• _Task details_: Gather all lines in the data that hold the string "party".

• _Supplied records_:
####################
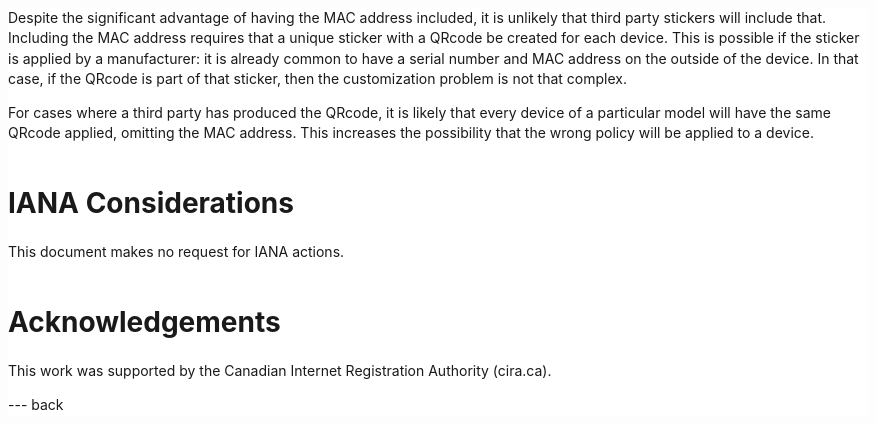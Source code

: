 Despite the significant advantage of having the MAC address included, it is unlikely that third party stickers will include that.
Including the MAC address requires that a unique sticker with a QRcode be created for each device.
This is possible if the sticker is applied by a manufacturer: it is already common to have a serial number and MAC address on the outside of the device.
In that case, if the QRcode is part of that sticker, then the customization problem is not that complex.

For cases where a third party has produced the QRcode, it is likely that every device of a particular model will have the same QRcode applied, omitting the MAC address.
This increases the possibility that the wrong policy will be applied to a device.

# IANA Considerations

This document makes no request for IANA actions.

# Acknowledgements

This work was supported by the Canadian Internet Registration Authority (cira.ca).

--- back

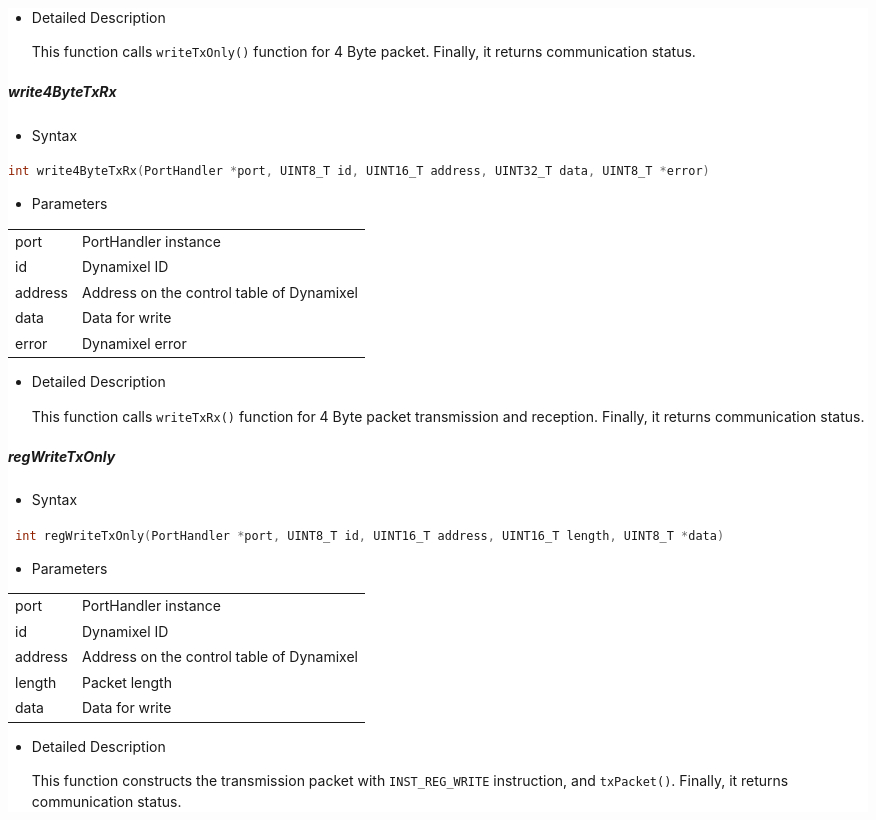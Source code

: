 
- Detailed Description

   This function calls `writeTxOnly()` function for 4 Byte packet. Finally, it returns communication status.


##### write4ByteTxRx
- Syntax
``` cpp
int write4ByteTxRx(PortHandler *port, UINT8_T id, UINT16_T address, UINT32_T data, UINT8_T *error)
```
- Parameters

| | |
| ------------- | ------------- |
|port	|PortHandler instance|
|id	|Dynamixel ID|
|address	|Address on the control table of Dynamixel|
|data	|Data for write|
|error	|Dynamixel error|


- Detailed Description

   This function calls `writeTxRx()` function for 4 Byte packet transmission and reception. Finally, it returns communication status.


##### regWriteTxOnly
- Syntax
``` cpp
 int regWriteTxOnly(PortHandler *port, UINT8_T id, UINT16_T address, UINT16_T length, UINT8_T *data)
```
- Parameters

| | |
| ------------- | ------------- |
|port	|PortHandler instance|
|id	|Dynamixel ID|
|address	|Address on the control table of Dynamixel|
|length	|Packet length|
|data	|Data for write|


- Detailed Description

   This function constructs the transmission packet with `INST_REG_WRITE` instruction, and `txPacket()`. Finally, it returns communication status.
####################
• _Task result_:
: Despite the significant advantage of having the MAC address included, it is unlikely that third party stickers will include that.
For cases where a third party has produced the QRcode, it is likely that every device of a particular model will have the same QRcode applied, omitting the MAC address.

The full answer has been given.